Top of PROVIDED DATA

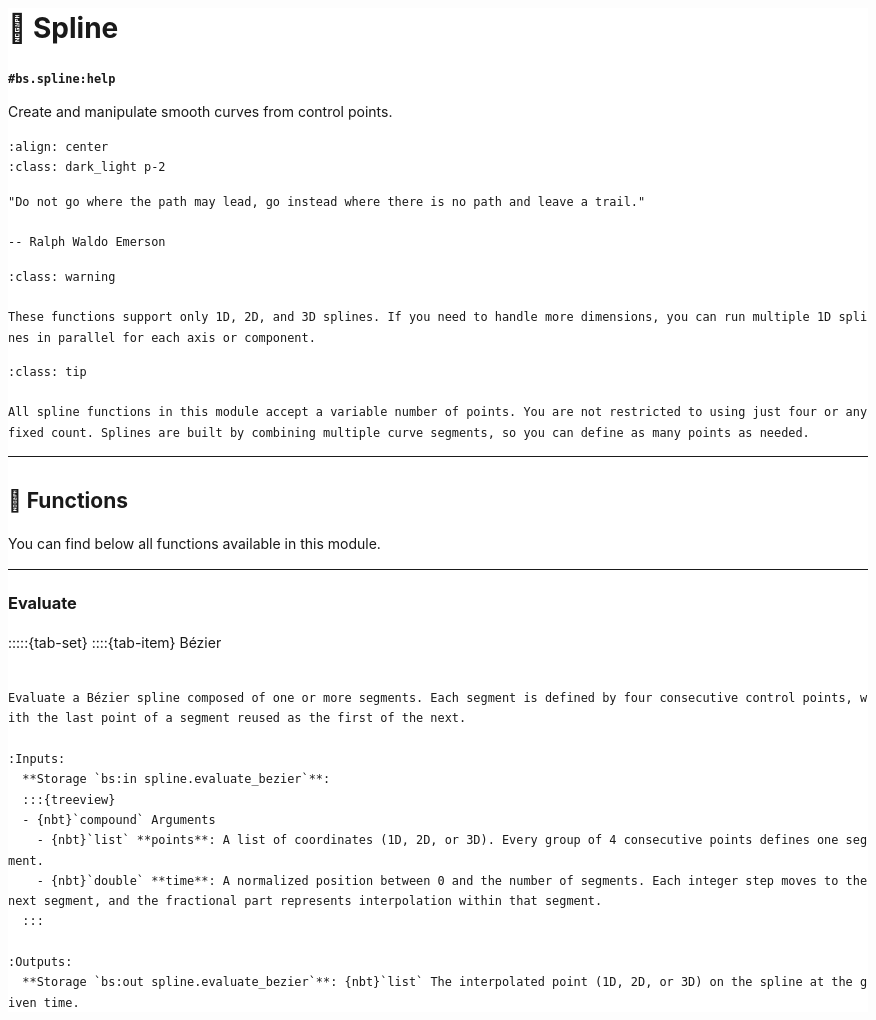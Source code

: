 # 🧣 Spline

**`#bs.spline:help`**

Create and manipulate smooth curves from control points.

```{image} /_imgs/modules/spline.png
:align: center
:class: dark_light p-2
```

```{pull-quote}
"Do not go where the path may lead, go instead where there is no path and leave a trail."

-- Ralph Waldo Emerson
```

```{admonition} Supported Dimensions
:class: warning

These functions support only 1D, 2D, and 3D splines. If you need to handle more dimensions, you can run multiple 1D splines in parallel for each axis or component.
```

```{admonition} Variable Number of Points
:class: tip

All spline functions in this module accept a variable number of points. You are not restricted to using just four or any fixed count. Splines are built by combining multiple curve segments, so you can define as many points as needed.
```

---

## 🔧 Functions

You can find below all functions available in this module.

---

### Evaluate

:::::{tab-set}
::::{tab-item} Bézier

```{function} #bs.spline:evaluate_bezier

Evaluate a Bézier spline composed of one or more segments. Each segment is defined by four consecutive control points, with the last point of a segment reused as the first of the next.

:Inputs:
  **Storage `bs:in spline.evaluate_bezier`**:
  :::{treeview}
  - {nbt}`compound` Arguments
    - {nbt}`list` **points**: A list of coordinates (1D, 2D, or 3D). Every group of 4 consecutive points defines one segment.
    - {nbt}`double` **time**: A normalized position between 0 and the number of segments. Each integer step moves to the next segment, and the fractional part represents interpolation within that segment.
  :::

:Outputs:
  **Storage `bs:out spline.evaluate_bezier`**: {nbt}`list` The interpolated point (1D, 2D, or 3D) on the spline at the given time.
```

Bottom of PROVIDED DATA

AIM OF THE EXERCISE
Working through the records above, establish how many lines contain the string "consecutive", and reply with the number by itself.

RESULT OF THE TASK
2